Could you elaborate on Jon being the son Stannis always wanted? I found it a curious statement :P
Everyone wants Jon to be their son. That may well be the most frequently recurring motif in his storyline. Benjen makes it explicit in Jon’s very first POV chapter…
“If you knew what the oath would cost you, you might be less eager to pay the price, son.”
Jon felt anger rise inside him. “I’m not your son!”
Benjen Stark stood up. “More’s the pity.“
…Jeor Mormont all but makes it explicit later in that first book…
"This is Valyrian steel, my lord,” he said wonderingly. His father had let him handle Ice often enough; he knew the look, the feel.
“It is,” the Old Bear told him. “It was my father’s sword, and his father’s before him. The Mormonts have carried it for five centuries. I wielded it in my day and passed it on to my son when I took the black.”
He is giving me his son’s sword.
…and Donal Noye, Maester Aemon, Qhorin Halfhand, Mance Rayder, and Tormund Giantsbane all have their own versions of this. They’re mentors, of course, probing and challenging and teaching (yes, even Tormund) but beyond that, there’s always a definite fatherly and generational tone to the dynamic; they’re all trying to pass something on to Jon before it’s too late.All the Halfhand’s lessons lead to him trusting Jon to kill him and carry on the mission. Mance clearly sees himself in Jon (and Jon deliberately leans into that) and Jon in a sense takes on his mission of bringing the wildlings south of the Wall. Tormund…well, Tormund likes Jon, and wants him to be happy, so much so that he doesn’t even pretend to be angry about Jon flying back to his fellow crows.

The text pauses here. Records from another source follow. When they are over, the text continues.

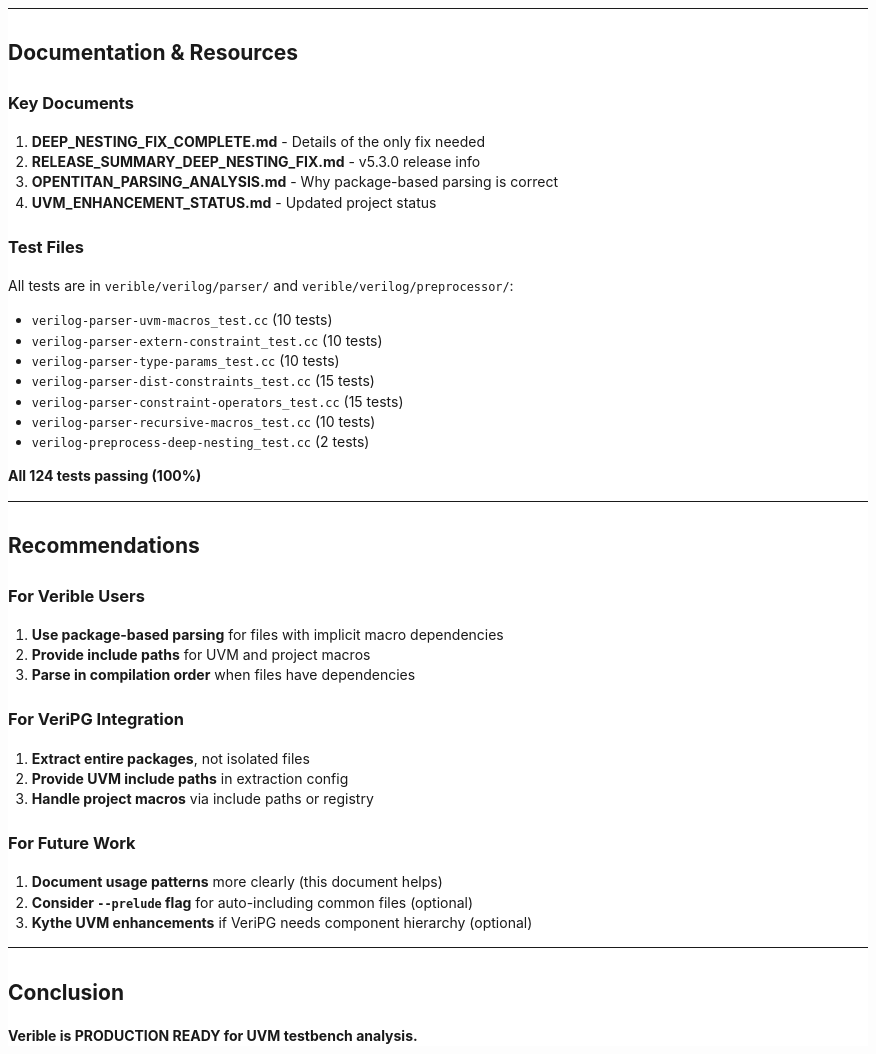 
---

## Documentation & Resources

### Key Documents

1. **DEEP_NESTING_FIX_COMPLETE.md** - Details of the only fix needed
2. **RELEASE_SUMMARY_DEEP_NESTING_FIX.md** - v5.3.0 release info
3. **OPENTITAN_PARSING_ANALYSIS.md** - Why package-based parsing is correct
4. **UVM_ENHANCEMENT_STATUS.md** - Updated project status

### Test Files

All tests are in `verible/verilog/parser/` and `verible/verilog/preprocessor/`:
- `verilog-parser-uvm-macros_test.cc` (10 tests)
- `verilog-parser-extern-constraint_test.cc` (10 tests)
- `verilog-parser-type-params_test.cc` (10 tests)
- `verilog-parser-dist-constraints_test.cc` (15 tests)
- `verilog-parser-constraint-operators_test.cc` (15 tests)
- `verilog-parser-recursive-macros_test.cc` (10 tests)
- `verilog-preprocess-deep-nesting_test.cc` (2 tests)

**All 124 tests passing (100%)**

---

## Recommendations

### For Verible Users

1. **Use package-based parsing** for files with implicit macro dependencies
2. **Provide include paths** for UVM and project macros
3. **Parse in compilation order** when files have dependencies

### For VeriPG Integration

1. **Extract entire packages**, not isolated files
2. **Provide UVM include paths** in extraction config
3. **Handle project macros** via include paths or registry

### For Future Work

1. **Document usage patterns** more clearly (this document helps)
2. **Consider `--prelude` flag** for auto-including common files (optional)
3. **Kythe UVM enhancements** if VeriPG needs component hierarchy (optional)

---

## Conclusion

**Verible is PRODUCTION READY for UVM testbench analysis.**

But none of these relationships are quite what Jon needs and is looking for. Again, Jon has to kill Qhorin, and turn on his wildling Dads, etc. Morever, Jon’s always comparing them all to Ned, who failed to pass on something very, very important to Jon before he died. It’s an open wound, and its influence is visible in how Jon feels about every other father figure he encounters.

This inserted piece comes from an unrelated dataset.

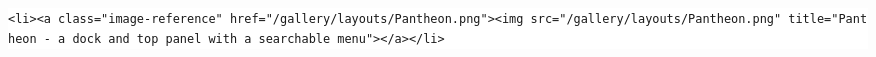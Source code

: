     <li><a class="image-reference" href="/gallery/layouts/Pantheon.png"><img src="/gallery/layouts/Pantheon.png" title="Pantheon - a dock and top panel with a searchable menu"></a></li>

So: does Stannis count among this number of almost-fathers, the not-quite-Neds? You tell me.
“Qhorin Halfhand commanded me to join the wildlings. He knew they would make me
kill him to prove myself, and told me to do whatever they asked of me. The woman was named
Ygritte. I broke my vows with her, but I swear to you on my father’s name that I never turned my
“I believe you,” the king said.
That startled him. “Why?”
Stannis snorted. “I know Janos Slynt. And I knew Ned Stark as well. Your father was no friend
of mine, but only a fool would doubt his honor or his honesty. You have his look.”

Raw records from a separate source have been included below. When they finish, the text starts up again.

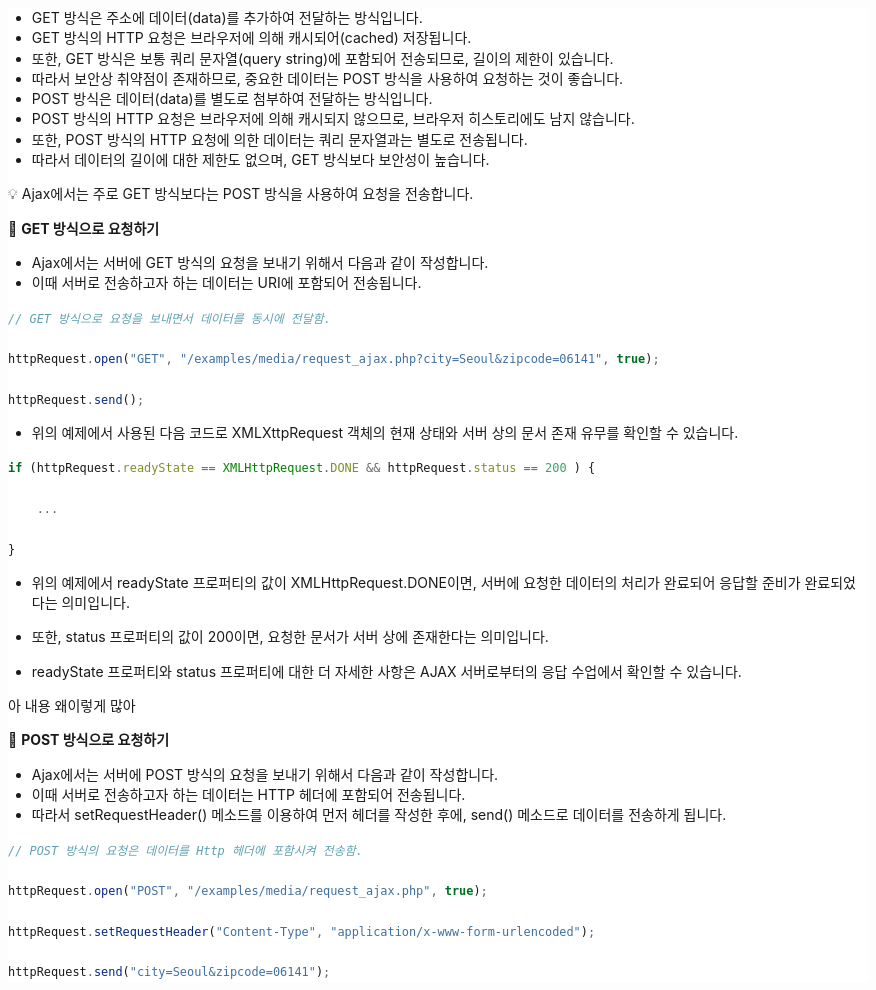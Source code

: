- GET 방식은 주소에 데이터(data)를 추가하여 전달하는 방식입니다.
- GET 방식의 HTTP 요청은 브라우저에 의해 캐시되어(cached) 저장됩니다.
- 또한, GET 방식은 보통 쿼리 문자열(query string)에 포함되어 전송되므로, 길이의 제한이 있습니다.
- 따라서 보안상 취약점이 존재하므로, 중요한 데이터는 POST 방식을 사용하여 요청하는 것이 좋습니다.
- POST 방식은 데이터(data)를 별도로 첨부하여 전달하는 방식입니다.
- POST 방식의 HTTP 요청은 브라우저에 의해 캐시되지 않으므로, 브라우저 히스토리에도 남지 않습니다.
- 또한, POST 방식의 HTTP 요청에 의한 데이터는 쿼리 문자열과는 별도로 전송됩니다.
- 따라서 데이터의 길이에 대한 제한도 없으며, GET 방식보다 보안성이 높습니다.

<aside>
💡 Ajax에서는 주로 GET 방식보다는 POST 방식을 사용하여 요청을 전송합니다.

</aside>

📎 **GET 방식으로 요청하기**

- Ajax에서는 서버에 GET 방식의 요청을 보내기 위해서 다음과 같이 작성합니다.
- 이때 서버로 전송하고자 하는 데이터는 URI에 포함되어 전송됩니다.

```jsx
// GET 방식으로 요청을 보내면서 데이터를 동시에 전달함.

httpRequest.open("GET", "/examples/media/request_ajax.php?city=Seoul&zipcode=06141", true);

httpRequest.send();
```

- 위의 예제에서 사용된 다음 코드로 XMLXttpRequest 객체의 현재 상태와 서버 상의 문서 존재 유무를 확인할 수 있습니다.

```jsx
if (httpRequest.readyState == XMLHttpRequest.DONE && httpRequest.status == 200 ) {

    ...

}
```

- 위의 예제에서 readyState 프로퍼티의 값이 XMLHttpRequest.DONE이면, 서버에 요청한 데이터의 처리가 완료되어 응답할 준비가 완료되었다는 의미입니다.
- 또한, status 프로퍼티의 값이 200이면, 요청한 문서가 서버 상에 존재한다는 의미입니다.

- readyState 프로퍼티와 status 프로퍼티에 대한 더 자세한 사항은 AJAX 서버로부터의 응답 수업에서 확인할 수 있습니다.

아 내용 왜이렇게 많아

📎 **POST 방식으로 요청하기**

- Ajax에서는 서버에 POST 방식의 요청을 보내기 위해서 다음과 같이 작성합니다.
- 이때 서버로 전송하고자 하는 데이터는 HTTP 헤더에 포함되어 전송됩니다.
- 따라서 setRequestHeader() 메소드를 이용하여 먼저 헤더를 작성한 후에, send() 메소드로 데이터를 전송하게 됩니다.

```jsx
// POST 방식의 요청은 데이터를 Http 헤더에 포함시켜 전송함.

httpRequest.open("POST", "/examples/media/request_ajax.php", true);

httpRequest.setRequestHeader("Content-Type", "application/x-www-form-urlencoded");

httpRequest.send("city=Seoul&zipcode=06141");
```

“Why do you think I abandoned Dragonstone and sailed to the Wall,
“I am no lord, sire. You came because we sent for you, I hope. Though I could not say why you
took so long about it.”
Surprisingly, Stannis smiled at that. “You’re bold enough to be a Stark.”
“His Grace is growing fond of you.”
“I can tell. He only threatened to behead me twice.”
He glanced at the letter again. I will save your sister if I can. A surprisingly tender sentiment from Stannis…
Jon glanced back at Stannis. For an instant their eyes met. Then the king nodded and went back inside his tower.
This might just be confirmation bias on my part, but have you noticed that in his GRRM posts, GRRM usually refers to Stannis as King Stannis rather than just Stannis? Do you think there's some significance to this?
Stannis Baratheon is “the king who still cared,” the closest ASOIAF comes to a feudal monarch worth following:
“And it is important that the individual books refer to the civil wars, but the series title reminds us constantly that the real issue lies in the North beyond the Wall. Stannis becomes one of the few characters fully to understand that, which is why in spite of everything he is a righteous man, and not just a version of Henry VII, Tiberius or Louis XI.” –GRRM
And so we king’s men cry on into the cold and dark: Stannis! Stannis! STANNIS!